> _DATA RECORDS_
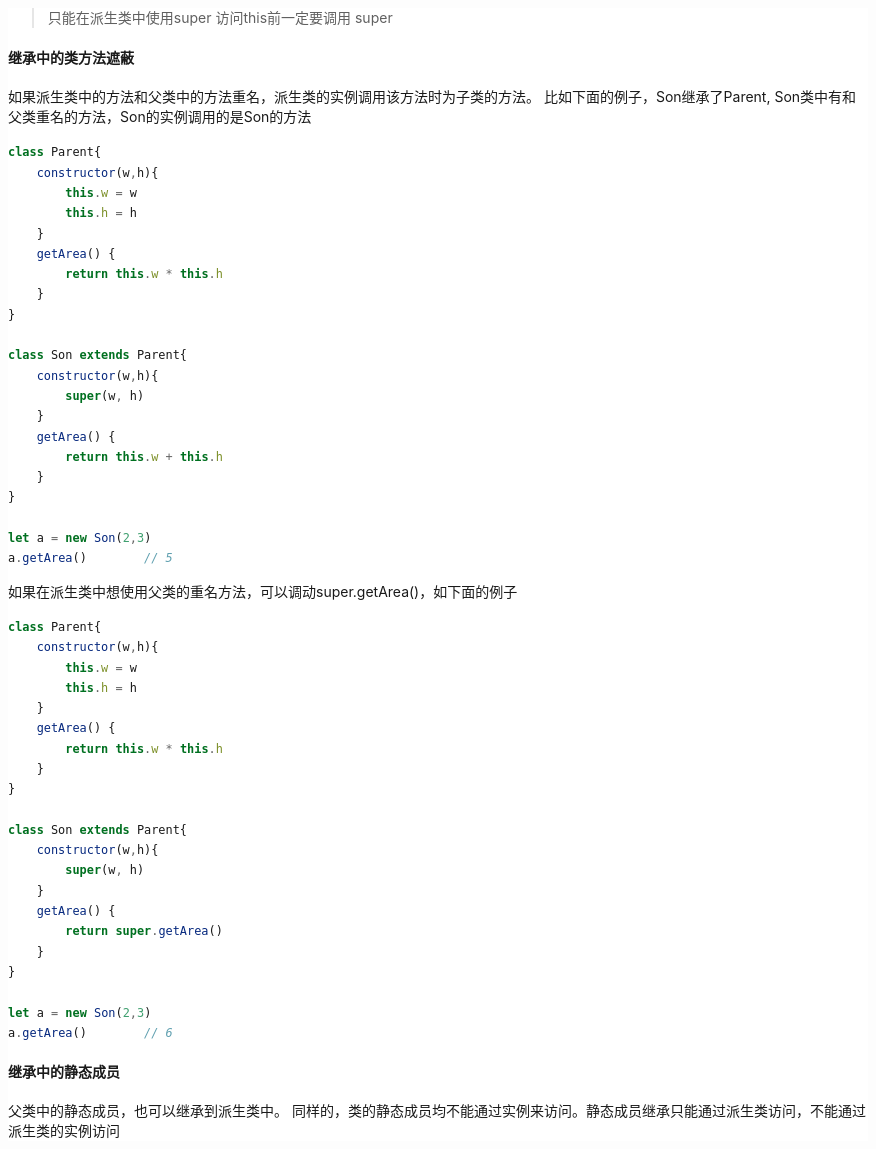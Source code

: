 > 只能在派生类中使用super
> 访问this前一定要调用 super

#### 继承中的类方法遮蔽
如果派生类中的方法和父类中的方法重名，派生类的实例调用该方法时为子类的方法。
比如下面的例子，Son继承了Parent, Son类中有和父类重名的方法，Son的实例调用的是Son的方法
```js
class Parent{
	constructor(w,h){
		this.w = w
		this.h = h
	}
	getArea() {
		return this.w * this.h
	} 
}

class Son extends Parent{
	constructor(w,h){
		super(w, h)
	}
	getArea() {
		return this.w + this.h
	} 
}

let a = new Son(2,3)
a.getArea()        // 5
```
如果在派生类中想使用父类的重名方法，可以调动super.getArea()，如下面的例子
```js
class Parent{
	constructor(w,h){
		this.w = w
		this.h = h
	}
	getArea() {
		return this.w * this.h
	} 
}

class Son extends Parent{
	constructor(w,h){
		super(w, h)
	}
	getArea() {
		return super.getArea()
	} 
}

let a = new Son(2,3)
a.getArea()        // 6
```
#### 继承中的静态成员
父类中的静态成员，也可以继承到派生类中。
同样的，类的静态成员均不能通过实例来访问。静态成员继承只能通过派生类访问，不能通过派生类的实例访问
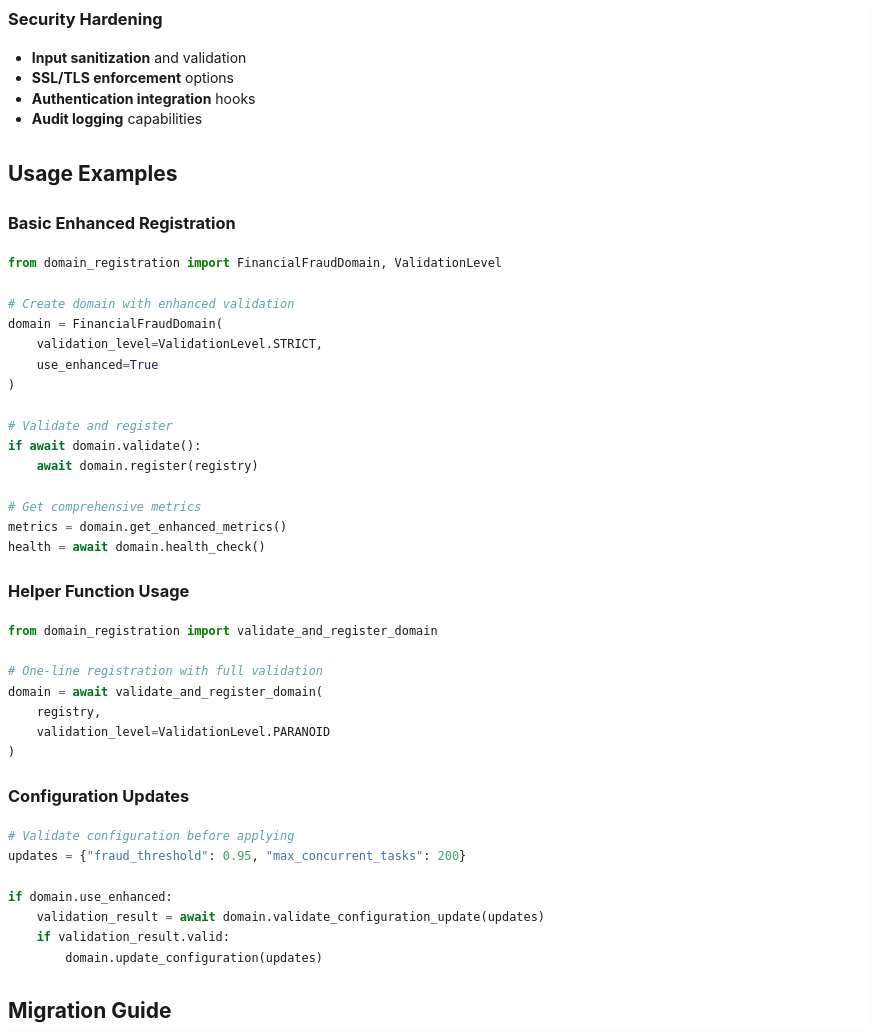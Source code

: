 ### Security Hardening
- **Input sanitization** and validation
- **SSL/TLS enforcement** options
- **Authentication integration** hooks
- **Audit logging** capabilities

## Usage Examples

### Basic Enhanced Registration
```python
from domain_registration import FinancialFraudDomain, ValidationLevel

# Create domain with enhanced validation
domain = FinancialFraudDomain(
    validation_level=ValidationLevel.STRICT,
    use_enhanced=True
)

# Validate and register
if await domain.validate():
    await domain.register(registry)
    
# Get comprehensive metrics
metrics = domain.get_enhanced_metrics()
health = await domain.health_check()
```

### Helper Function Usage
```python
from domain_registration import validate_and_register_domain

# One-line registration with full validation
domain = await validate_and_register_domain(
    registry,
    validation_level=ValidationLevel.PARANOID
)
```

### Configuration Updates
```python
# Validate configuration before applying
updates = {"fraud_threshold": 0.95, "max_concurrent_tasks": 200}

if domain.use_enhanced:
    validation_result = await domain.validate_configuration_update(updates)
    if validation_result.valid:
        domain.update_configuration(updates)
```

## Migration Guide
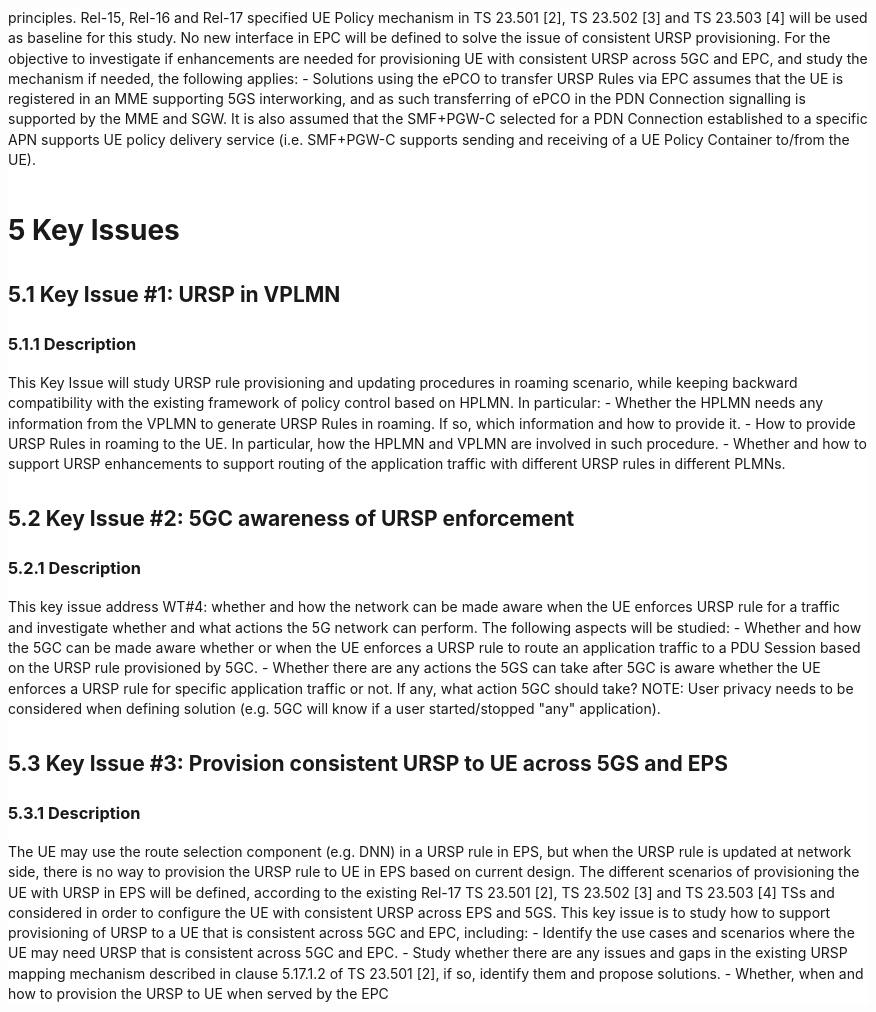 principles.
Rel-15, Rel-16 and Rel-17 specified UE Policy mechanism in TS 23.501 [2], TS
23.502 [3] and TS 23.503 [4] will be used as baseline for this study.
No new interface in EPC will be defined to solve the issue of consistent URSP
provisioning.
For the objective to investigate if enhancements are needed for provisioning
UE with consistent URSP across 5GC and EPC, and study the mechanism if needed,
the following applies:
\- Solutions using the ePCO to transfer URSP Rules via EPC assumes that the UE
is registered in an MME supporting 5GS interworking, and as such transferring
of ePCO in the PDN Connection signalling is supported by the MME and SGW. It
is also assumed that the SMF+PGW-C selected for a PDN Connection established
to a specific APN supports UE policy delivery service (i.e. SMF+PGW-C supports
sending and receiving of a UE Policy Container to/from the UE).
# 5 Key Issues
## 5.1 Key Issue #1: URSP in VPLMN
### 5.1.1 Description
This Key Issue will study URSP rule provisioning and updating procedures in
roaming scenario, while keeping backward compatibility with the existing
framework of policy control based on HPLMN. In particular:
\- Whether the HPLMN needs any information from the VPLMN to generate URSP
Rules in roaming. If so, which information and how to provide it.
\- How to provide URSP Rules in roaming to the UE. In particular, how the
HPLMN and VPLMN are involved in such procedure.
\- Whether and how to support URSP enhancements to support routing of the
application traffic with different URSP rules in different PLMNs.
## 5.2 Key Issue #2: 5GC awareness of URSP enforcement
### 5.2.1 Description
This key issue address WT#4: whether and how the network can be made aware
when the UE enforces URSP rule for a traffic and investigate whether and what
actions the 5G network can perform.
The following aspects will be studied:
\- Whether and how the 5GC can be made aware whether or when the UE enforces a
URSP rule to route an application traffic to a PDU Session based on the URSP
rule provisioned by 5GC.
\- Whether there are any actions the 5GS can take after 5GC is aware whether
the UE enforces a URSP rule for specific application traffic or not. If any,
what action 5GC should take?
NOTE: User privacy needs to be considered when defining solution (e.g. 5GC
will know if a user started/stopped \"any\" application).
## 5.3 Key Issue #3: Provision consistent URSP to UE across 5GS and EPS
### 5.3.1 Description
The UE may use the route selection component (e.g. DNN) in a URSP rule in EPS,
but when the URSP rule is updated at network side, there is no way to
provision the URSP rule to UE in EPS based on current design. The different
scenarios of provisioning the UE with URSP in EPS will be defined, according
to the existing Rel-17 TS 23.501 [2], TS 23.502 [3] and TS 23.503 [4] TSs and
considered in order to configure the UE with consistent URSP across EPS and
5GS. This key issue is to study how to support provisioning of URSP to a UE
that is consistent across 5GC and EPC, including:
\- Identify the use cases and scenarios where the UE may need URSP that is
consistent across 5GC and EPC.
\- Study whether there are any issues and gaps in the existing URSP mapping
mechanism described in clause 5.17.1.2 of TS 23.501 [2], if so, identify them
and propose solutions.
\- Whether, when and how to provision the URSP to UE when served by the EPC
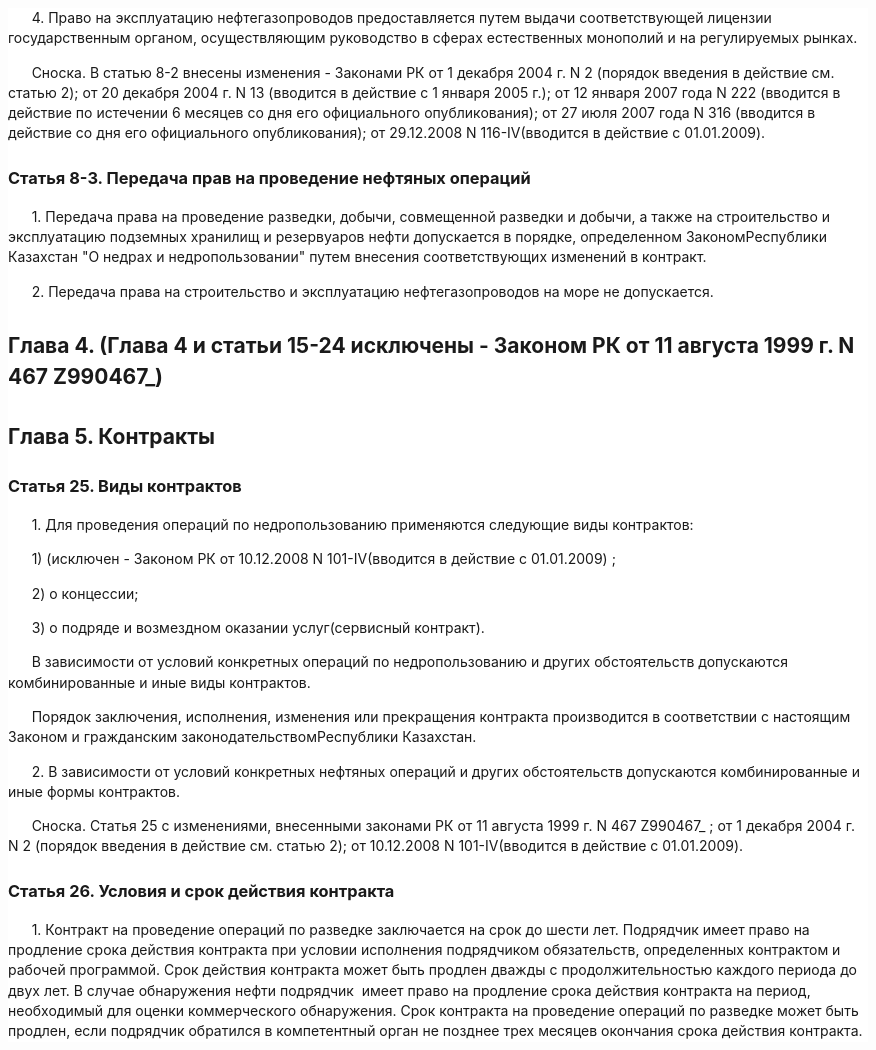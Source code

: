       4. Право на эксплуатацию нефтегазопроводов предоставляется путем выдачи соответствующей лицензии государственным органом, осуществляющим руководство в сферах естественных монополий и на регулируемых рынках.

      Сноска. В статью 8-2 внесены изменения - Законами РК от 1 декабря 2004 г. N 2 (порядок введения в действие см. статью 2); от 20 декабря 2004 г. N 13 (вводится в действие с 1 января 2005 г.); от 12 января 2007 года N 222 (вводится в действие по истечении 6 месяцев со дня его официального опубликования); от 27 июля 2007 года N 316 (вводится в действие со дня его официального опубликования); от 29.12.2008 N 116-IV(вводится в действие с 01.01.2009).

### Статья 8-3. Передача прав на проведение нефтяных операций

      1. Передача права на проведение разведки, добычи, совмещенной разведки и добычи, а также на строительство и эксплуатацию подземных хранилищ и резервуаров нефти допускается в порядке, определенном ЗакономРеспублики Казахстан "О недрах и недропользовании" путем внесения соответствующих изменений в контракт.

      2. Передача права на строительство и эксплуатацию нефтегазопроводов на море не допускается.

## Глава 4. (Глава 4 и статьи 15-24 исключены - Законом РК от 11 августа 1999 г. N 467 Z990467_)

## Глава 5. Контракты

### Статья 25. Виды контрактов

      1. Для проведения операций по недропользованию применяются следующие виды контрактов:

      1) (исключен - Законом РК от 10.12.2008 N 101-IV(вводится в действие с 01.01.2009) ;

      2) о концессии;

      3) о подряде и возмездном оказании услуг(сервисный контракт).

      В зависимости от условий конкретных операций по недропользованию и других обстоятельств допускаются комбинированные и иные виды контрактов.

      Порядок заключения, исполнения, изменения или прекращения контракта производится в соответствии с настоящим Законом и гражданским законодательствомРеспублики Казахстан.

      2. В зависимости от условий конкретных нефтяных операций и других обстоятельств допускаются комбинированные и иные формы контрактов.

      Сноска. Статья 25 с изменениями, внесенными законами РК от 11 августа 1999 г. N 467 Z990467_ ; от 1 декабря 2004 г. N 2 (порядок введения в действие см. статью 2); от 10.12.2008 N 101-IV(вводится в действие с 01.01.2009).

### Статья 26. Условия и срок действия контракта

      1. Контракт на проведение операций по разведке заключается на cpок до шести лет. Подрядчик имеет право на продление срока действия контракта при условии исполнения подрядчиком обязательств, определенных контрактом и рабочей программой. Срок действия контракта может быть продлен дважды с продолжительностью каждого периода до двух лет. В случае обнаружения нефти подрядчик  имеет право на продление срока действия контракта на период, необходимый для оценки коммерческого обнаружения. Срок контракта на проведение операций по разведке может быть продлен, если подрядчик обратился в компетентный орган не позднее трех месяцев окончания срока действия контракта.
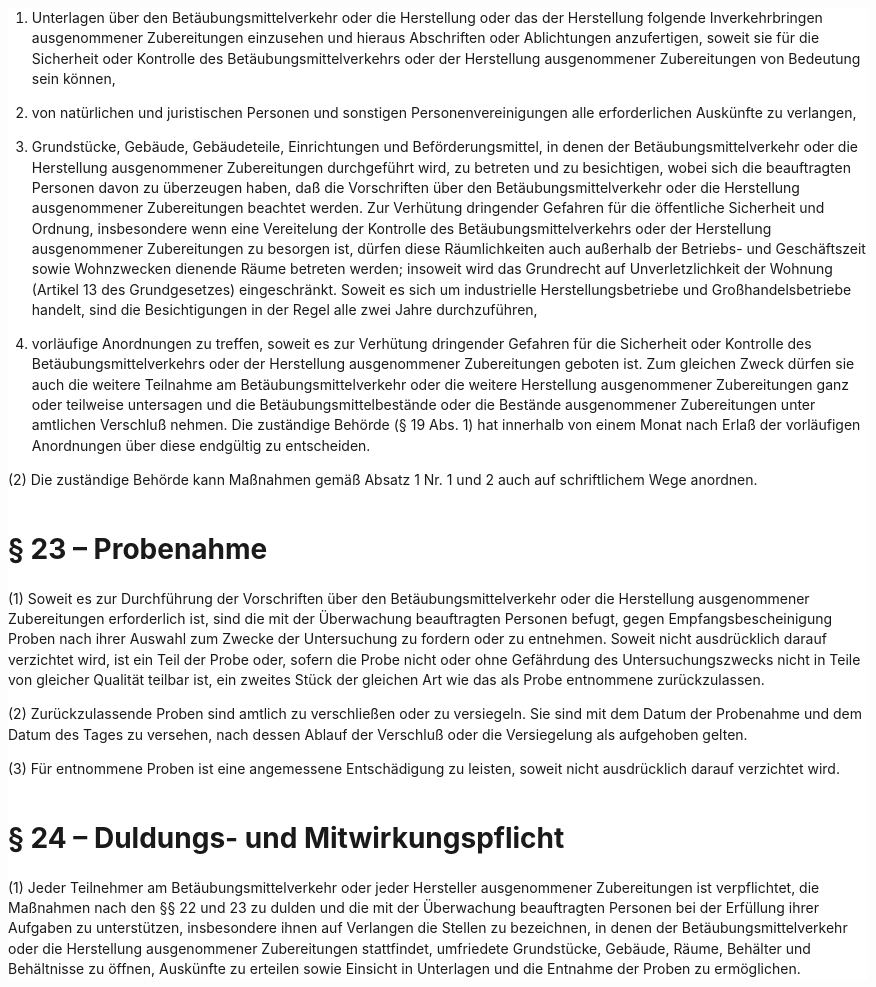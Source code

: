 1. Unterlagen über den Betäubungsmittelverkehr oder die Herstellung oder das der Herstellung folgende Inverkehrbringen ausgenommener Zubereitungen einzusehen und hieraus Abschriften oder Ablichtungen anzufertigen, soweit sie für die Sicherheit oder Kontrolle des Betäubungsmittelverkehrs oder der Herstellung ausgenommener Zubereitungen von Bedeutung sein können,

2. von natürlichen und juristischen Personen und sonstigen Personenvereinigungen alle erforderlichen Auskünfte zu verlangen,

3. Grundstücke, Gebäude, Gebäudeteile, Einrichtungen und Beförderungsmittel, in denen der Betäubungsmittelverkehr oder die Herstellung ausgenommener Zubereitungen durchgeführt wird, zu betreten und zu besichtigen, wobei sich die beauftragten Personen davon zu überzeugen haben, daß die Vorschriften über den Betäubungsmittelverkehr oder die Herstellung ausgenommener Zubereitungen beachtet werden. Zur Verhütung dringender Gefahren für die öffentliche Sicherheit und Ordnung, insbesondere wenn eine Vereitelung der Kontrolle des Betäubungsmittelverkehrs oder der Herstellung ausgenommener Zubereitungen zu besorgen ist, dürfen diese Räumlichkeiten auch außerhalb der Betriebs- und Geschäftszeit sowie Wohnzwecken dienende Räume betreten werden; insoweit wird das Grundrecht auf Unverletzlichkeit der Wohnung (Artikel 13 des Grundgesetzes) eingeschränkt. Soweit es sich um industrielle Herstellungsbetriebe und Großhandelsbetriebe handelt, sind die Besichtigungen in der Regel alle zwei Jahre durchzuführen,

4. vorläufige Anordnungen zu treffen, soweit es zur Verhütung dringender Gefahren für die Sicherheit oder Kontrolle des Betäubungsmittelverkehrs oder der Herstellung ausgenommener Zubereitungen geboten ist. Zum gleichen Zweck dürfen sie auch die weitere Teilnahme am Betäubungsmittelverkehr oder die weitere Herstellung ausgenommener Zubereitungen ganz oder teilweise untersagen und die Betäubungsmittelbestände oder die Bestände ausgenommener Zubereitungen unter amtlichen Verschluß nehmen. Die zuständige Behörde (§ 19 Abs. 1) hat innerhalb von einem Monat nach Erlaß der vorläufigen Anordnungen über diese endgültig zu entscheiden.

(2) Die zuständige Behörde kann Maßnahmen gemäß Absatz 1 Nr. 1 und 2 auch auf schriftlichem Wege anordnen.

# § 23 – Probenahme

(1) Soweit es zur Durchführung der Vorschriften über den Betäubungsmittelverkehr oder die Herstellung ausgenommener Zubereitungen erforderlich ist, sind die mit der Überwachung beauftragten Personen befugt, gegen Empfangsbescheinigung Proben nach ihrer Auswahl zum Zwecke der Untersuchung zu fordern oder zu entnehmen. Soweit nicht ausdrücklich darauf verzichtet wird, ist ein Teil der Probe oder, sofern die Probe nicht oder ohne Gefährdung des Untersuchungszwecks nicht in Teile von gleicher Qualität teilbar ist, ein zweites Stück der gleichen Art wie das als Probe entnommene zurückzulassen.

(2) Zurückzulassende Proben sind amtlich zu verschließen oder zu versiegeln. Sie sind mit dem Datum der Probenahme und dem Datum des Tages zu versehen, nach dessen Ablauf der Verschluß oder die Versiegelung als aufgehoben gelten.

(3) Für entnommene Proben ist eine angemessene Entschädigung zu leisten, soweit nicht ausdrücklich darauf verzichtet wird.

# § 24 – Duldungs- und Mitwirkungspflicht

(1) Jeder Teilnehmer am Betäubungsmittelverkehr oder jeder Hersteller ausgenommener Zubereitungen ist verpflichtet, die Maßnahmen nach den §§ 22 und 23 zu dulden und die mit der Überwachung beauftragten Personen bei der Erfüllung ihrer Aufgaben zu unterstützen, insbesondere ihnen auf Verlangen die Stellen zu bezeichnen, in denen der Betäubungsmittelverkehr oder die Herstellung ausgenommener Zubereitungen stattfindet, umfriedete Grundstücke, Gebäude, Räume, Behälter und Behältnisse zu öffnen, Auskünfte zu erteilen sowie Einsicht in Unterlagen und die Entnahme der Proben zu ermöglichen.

> _DIRECTIONS_
Each line from the one that contains "## Migration Guide" down to the one that contains "to generate URSP" is to be returned exactly as it stands above, both ends included, with pictures removed.

> _RESULT FOR THIS TASK_
## Migration Guide
 principles.
Rel-15, Rel-16 and Rel-17 specified UE Policy mechanism in TS 23.501 [2], TS
23.502 [3] and TS 23.503 [4] will be used as baseline for this study.
No new interface in EPC will be defined to solve the issue of consistent URSP
provisioning.
For the objective to investigate if enhancements are needed for provisioning
UE with consistent URSP across 5GC and EPC, and study the mechanism if needed,
the following applies:
\- Solutions using the ePCO to transfer URSP Rules via EPC assumes that the UE
is registered in an MME supporting 5GS interworking, and as such transferring
of ePCO in the PDN Connection signalling is supported by the MME and SGW. It
is also assumed that the SMF+PGW-C selected for a PDN Connection established
to a specific APN supports UE policy delivery service (i.e. SMF+PGW-C supports
sending and receiving of a UE Policy Container to/from the UE).
# 5 Key Issues
## 5.1 Key Issue #1: URSP in VPLMN
### 5.1.1 Description
This Key Issue will study URSP rule provisioning and updating procedures in
roaming scenario, while keeping backward compatibility with the existing
framework of policy control based on HPLMN. In particular:
\- Whether the HPLMN needs any information from the VPLMN to generate URSP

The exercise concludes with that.